**DIRECTIONS:** Check every line below for the word "begin" and copy each one that has it.

**STORED DATA:**

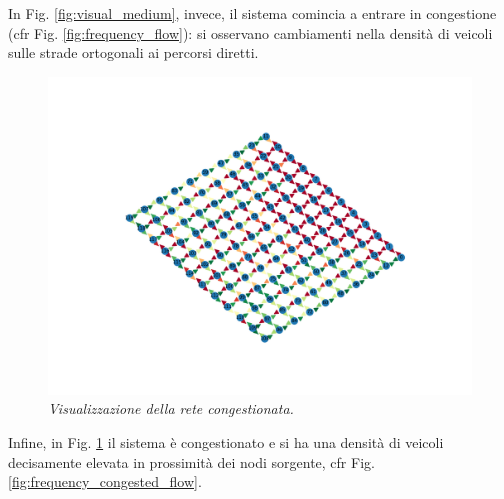 In Fig. \ref{fig:visual_medium}, invece, il sistema comincia a entrare in congestione (cfr Fig. \ref{fig:frequency_flow}): si osservano cambiamenti nella densit\`a di veicoli sulle strade ortogonali ai percorsi diretti.
\begin{figure}
    \includegraphics[scale=0.25, trim={2cm 5cm 10cm 5cm},clip]{./data/img/congested_flow.png}
    \caption[Visualizzazione della rete congestionata.]{\emph{Visualizzazione della rete congestionata.}}
    \label{fig:visual_congested}
\end{figure}
Infine, in Fig. \ref{fig:visual_congested} il sistema \`e congestionato e si ha una densit\`a di veicoli decisamente elevata in prossimit\`a dei nodi sorgente, cfr Fig. \ref{fig:frequency_congested_flow}.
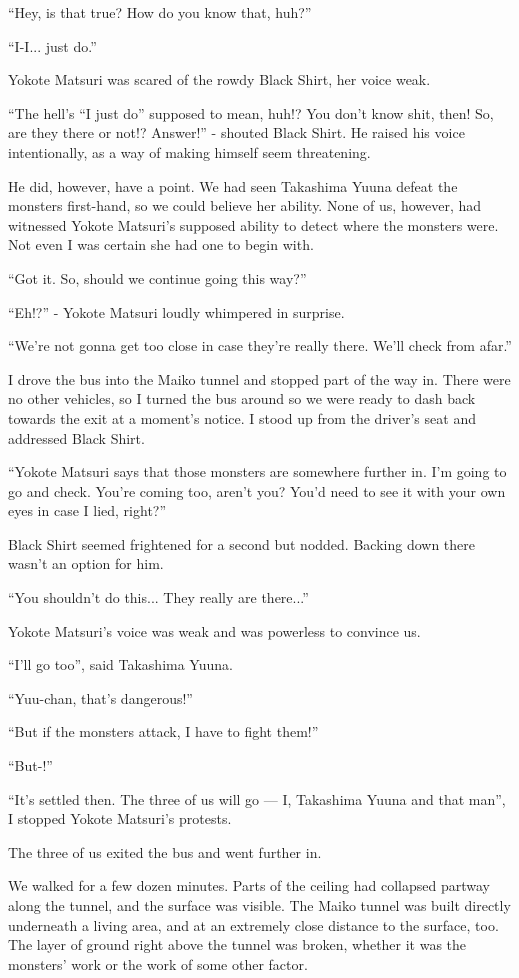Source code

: ``Hey, is that true? How do you know that, huh?''

``I-I... just do.''

Yokote Matsuri was scared of the rowdy Black Shirt, her voice weak.

``The hell's ``I just do'' supposed to mean, huh!? You don't know shit, then! So, are they there or not!? Answer!'' - shouted Black Shirt. He raised his voice intentionally, as a way of making himself seem threatening.

He did, however, have a point. We had seen Takashima Yuuna defeat the monsters first-hand, so we could believe her ability. None of us, however, had witnessed Yokote Matsuri's supposed ability to detect where the monsters were. Not even I was certain she had one to begin with.

``Got it. So, should we continue going this way?''

``Eh!?'' - Yokote Matsuri loudly whimpered in surprise.

``We're not gonna get too close in case they're really there. We'll check from afar.''

I drove the bus into the Maiko tunnel and stopped part of the way in. There were no other vehicles, so I turned the bus around so we were ready to dash back towards the exit at a moment's notice. I stood up from the driver's seat and addressed Black Shirt.

``Yokote Matsuri says that those monsters are somewhere further in. I'm going to go and check. You're coming too, aren't you? You'd need to see it with your own eyes in case I lied, right?''

Black Shirt seemed frightened for a second but nodded. Backing down there wasn't an option for him.

``You shouldn't do this... They really are there...''

Yokote Matsuri's voice was weak and was powerless to convince us.

``I'll go too'', said Takashima Yuuna.

``Yuu-chan, that's dangerous!''

``But if the monsters attack, I have to fight them!''

``But-!''

``It's settled then. The three of us will go --- I, Takashima Yuuna and that man'', I stopped Yokote Matsuri's protests.

The three of us exited the bus and went further in.

We walked for a few dozen minutes. Parts of the ceiling had collapsed partway along the tunnel, and the surface was visible. The Maiko tunnel was built directly underneath a living area, and at an extremely close distance to the surface, too. The layer of ground right above the tunnel was broken, whether it was the monsters' work or the work of some other factor.


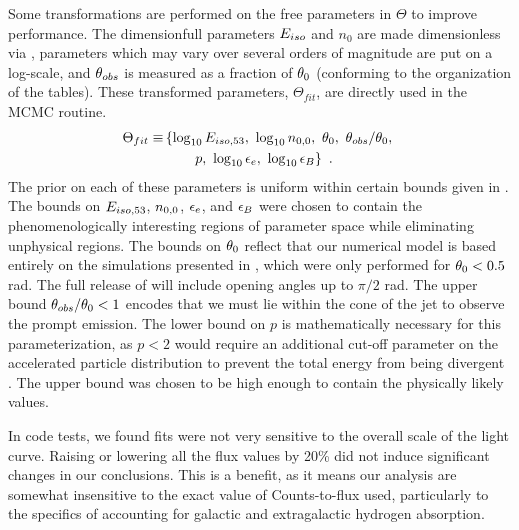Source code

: Some transformations are performed on the free parameters in $\Theta$ to improve performance.  The dimensionfull parameters $E_{iso}$ and $n_0$ are made dimensionless via , parameters which may vary over several orders of magnitude are put on a log-scale, and $\theta_{obs}$ is measured as a fraction of $\theta_0$ (conforming to the organization of the tables).  These transformed parameters, $\Theta_{fit}$, are directly used in the MCMC routine.
\begin{align}
    \Theta_{fit} \equiv& \left \{  \log_{10} E_{iso, 53}, \ \log_{10} n_{0, 0}, \ \theta_0, \ \theta_{obs}  / \theta_0, \right . \nonumber \\
    &\qquad \left . p, \ \log_{10} \epsilon_e, \ \log_{10} \epsilon_B \right \} \ .
\end{align}
The prior on each of these parameters is uniform within certain bounds given in .  The bounds on $E_{iso, 53}$, $n_{0, 0}$, $\epsilon_e$, and $\epsilon_B$ were chosen to contain the phenomenologically interesting regions of parameter space while eliminating unphysical regions.  The bounds on $\theta_0$ reflect that our numerical model is based entirely on the simulations presented in \cite{vanEer12boxfit}, which were only performed for $\theta_0 < 0.5$ rad. The full release of \scalefit{} will include opening angles up to $\pi/2$ rad.  The upper bound $\theta_{obs}/\theta_0<1$ encodes that we must lie within the cone of the jet to observe the prompt emission.  The lower bound on $p$ is mathematically necessary for this parameterization, as $p<2$ would require an additional cut-off parameter on the accelerated particle distribution to prevent the total energy from being divergent \citep[see e.g. discussions in][]{Granot02, vanEer13review}. The upper bound was chosen to be high enough to contain the physically likely values.

In code tests, we found fits were not very sensitive to the overall scale of the light curve.  Raising or lowering all the flux values by 20\% did not induce significant changes in our conclusions.  This is a benefit, as it means our analysis are somewhat insensitive to the exact value of Counts-to-flux used, particularly to the specifics of accounting for galactic and extragalactic hydrogen absorption.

**ANSWER TO THE EXERCISE:**
\begin{figure}
He did, however, have a point. We had seen Takashima Yuuna defeat the monsters first-hand, so we could believe her ability. None of us, however, had witnessed Yokote Matsuri's supposed ability to detect where the monsters were. Not even I was certain she had one to begin with.
\begin{align}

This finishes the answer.